:: Task to complete ::
From the entries that follow, pick out all lines holding "right".

:: Data records ::
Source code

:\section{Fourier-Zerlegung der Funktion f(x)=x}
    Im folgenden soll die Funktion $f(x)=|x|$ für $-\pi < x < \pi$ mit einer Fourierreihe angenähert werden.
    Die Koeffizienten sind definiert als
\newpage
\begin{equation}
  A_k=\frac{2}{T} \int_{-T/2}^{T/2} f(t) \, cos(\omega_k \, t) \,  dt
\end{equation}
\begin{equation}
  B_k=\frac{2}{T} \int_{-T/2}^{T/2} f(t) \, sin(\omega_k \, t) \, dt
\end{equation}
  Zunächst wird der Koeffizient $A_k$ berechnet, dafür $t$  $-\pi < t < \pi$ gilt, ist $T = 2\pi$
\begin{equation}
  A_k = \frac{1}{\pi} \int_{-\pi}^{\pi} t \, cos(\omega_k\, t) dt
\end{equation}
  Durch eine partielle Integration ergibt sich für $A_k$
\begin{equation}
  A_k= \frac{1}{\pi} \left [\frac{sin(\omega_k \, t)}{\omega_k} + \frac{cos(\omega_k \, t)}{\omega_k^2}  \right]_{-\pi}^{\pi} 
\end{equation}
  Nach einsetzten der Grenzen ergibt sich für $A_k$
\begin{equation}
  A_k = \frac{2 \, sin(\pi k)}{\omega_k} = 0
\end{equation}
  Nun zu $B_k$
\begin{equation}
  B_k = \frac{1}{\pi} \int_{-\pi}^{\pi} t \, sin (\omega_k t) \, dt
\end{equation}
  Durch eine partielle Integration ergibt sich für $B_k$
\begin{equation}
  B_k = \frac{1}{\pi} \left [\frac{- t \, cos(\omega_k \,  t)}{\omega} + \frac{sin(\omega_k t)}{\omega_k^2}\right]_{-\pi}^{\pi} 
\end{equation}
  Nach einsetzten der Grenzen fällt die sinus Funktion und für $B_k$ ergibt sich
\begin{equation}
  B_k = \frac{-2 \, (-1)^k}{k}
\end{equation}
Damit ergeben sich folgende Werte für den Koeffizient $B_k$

---

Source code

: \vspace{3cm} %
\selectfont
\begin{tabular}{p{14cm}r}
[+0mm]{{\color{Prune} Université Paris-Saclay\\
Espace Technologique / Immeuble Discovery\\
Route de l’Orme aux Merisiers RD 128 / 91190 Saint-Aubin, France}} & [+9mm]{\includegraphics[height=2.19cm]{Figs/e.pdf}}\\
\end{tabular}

:: Expected answer ::
  A_k= \frac{1}{\pi} \left [\frac{sin(\omega_k \, t)}{\omega_k} + \frac{cos(\omega_k \, t)}{\omega_k^2}  \right]_{-\pi}^{\pi} 
  B_k = \frac{1}{\pi} \left [\frac{- t \, cos(\omega_k \,  t)}{\omega} + \frac{sin(\omega_k t)}{\omega_k^2}\right]_{-\pi}^{\pi} 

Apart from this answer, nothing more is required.